--- START ---

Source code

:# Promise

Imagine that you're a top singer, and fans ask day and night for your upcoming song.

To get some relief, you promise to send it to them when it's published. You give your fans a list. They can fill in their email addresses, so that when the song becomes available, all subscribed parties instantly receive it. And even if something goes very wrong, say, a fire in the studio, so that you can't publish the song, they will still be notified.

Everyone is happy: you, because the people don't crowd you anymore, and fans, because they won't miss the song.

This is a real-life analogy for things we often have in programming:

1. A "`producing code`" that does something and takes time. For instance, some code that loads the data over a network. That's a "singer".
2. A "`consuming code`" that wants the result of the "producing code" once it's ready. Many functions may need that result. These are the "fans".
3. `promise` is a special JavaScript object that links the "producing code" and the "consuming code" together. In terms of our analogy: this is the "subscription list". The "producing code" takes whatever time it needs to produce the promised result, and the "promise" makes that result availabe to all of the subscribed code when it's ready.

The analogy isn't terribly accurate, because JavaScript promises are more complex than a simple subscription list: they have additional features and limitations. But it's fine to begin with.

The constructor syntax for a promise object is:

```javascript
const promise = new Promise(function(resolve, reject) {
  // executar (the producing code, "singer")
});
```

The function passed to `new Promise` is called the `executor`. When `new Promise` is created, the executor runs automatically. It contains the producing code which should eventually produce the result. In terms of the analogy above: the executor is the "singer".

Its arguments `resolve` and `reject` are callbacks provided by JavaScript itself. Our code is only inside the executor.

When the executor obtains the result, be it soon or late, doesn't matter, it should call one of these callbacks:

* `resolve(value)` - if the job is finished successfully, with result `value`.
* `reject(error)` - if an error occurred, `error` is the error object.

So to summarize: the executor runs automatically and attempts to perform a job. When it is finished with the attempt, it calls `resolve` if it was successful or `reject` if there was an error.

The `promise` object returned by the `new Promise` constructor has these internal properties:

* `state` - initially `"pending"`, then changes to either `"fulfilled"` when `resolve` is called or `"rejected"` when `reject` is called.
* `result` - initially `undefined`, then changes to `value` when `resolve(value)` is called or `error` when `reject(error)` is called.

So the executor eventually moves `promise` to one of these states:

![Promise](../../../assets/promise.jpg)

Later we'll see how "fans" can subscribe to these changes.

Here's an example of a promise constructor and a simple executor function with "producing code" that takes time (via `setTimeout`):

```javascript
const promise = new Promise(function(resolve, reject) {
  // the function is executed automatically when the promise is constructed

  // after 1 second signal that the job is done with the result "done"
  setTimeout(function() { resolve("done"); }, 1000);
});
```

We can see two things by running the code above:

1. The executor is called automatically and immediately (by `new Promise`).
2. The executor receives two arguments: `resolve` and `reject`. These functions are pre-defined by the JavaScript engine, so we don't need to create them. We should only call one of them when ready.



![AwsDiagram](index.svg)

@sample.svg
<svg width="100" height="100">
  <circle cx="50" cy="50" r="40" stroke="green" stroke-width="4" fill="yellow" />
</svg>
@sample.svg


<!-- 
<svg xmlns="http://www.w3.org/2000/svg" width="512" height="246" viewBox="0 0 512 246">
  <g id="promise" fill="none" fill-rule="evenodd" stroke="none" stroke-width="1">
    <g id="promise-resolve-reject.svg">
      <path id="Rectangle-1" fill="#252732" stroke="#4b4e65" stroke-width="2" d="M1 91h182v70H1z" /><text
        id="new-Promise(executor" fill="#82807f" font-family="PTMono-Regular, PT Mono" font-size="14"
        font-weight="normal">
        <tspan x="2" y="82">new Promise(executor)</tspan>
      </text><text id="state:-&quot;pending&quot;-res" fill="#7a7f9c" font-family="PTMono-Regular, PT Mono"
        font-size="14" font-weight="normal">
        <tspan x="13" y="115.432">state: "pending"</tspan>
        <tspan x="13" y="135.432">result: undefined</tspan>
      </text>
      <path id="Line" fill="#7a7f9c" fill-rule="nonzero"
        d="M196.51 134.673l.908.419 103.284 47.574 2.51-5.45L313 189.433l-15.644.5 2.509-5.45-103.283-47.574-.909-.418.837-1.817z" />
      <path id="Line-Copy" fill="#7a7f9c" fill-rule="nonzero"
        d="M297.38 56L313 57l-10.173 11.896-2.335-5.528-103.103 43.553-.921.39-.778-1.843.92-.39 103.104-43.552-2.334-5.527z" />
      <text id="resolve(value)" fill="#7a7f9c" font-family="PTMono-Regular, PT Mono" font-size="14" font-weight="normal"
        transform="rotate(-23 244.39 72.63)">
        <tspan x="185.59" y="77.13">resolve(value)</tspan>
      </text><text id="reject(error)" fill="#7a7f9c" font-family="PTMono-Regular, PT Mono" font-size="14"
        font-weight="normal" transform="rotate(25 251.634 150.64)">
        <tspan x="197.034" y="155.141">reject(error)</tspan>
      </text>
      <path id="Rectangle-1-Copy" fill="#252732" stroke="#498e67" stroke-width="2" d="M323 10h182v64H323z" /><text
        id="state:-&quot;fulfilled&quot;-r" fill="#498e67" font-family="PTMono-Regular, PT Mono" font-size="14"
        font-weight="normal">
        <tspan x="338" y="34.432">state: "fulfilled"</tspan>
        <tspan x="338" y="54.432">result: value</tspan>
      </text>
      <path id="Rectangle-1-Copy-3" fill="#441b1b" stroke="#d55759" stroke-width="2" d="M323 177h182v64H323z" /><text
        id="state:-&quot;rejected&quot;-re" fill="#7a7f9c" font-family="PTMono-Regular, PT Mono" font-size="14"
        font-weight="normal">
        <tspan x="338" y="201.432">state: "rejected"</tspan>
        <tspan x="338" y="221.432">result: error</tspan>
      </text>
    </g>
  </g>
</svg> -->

--- END ---
--- START ---

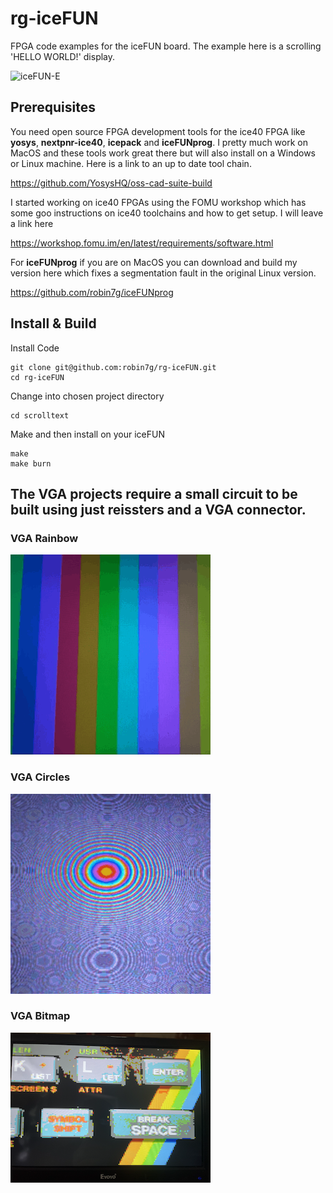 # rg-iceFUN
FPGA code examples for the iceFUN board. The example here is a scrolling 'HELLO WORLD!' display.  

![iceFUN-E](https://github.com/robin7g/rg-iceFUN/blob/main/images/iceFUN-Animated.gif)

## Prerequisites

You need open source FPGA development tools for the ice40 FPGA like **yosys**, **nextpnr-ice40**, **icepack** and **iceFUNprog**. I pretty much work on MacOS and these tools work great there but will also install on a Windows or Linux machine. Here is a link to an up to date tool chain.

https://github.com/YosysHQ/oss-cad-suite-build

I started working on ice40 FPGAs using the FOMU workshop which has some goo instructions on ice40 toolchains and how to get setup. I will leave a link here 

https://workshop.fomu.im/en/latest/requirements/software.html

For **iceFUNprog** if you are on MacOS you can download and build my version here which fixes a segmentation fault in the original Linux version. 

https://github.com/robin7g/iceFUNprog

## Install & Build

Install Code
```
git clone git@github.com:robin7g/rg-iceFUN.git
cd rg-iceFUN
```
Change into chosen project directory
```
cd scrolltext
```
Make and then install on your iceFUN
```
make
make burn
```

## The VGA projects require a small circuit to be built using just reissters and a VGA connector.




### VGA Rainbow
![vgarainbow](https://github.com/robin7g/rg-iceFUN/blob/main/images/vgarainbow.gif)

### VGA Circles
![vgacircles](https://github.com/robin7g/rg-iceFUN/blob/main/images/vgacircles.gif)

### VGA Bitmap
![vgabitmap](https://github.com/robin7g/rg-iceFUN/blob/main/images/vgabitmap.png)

--- END ---
--- START ---

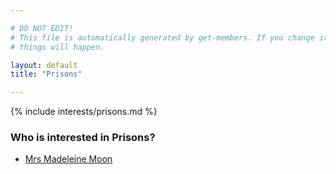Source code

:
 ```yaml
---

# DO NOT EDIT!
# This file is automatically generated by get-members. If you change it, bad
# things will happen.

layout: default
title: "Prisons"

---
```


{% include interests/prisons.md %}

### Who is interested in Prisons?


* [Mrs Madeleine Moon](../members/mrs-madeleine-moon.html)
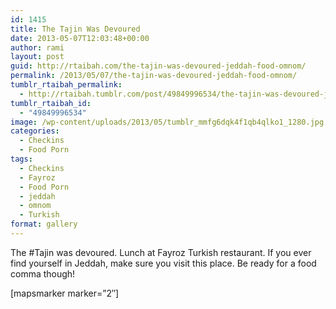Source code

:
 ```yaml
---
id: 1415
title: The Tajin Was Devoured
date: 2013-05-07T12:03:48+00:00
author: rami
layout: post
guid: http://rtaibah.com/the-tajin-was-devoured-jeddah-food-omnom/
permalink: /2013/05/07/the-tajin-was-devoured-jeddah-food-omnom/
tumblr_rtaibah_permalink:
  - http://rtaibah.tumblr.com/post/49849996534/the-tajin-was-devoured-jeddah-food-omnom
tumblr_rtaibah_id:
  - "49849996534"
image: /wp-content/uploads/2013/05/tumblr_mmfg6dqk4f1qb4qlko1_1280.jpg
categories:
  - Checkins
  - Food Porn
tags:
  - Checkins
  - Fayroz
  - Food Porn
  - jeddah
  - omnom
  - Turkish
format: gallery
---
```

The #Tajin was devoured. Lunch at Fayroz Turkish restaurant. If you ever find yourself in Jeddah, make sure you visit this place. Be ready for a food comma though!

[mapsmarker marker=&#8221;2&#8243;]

--- END ---

__THE TASK__
Among the lines above, find those containing the word "date" and copy each.

__SOLVED EXERCISE__
You need open source FPGA development tools for the ice40 FPGA like **yosys**, **nextpnr-ice40**, **icepack** and **iceFUNprog**. I pretty much work on MacOS and these tools work great there but will also install on a Windows or Linux machine. Here is a link to an up to date tool chain.
date: 2013-05-07T12:03:48+00:00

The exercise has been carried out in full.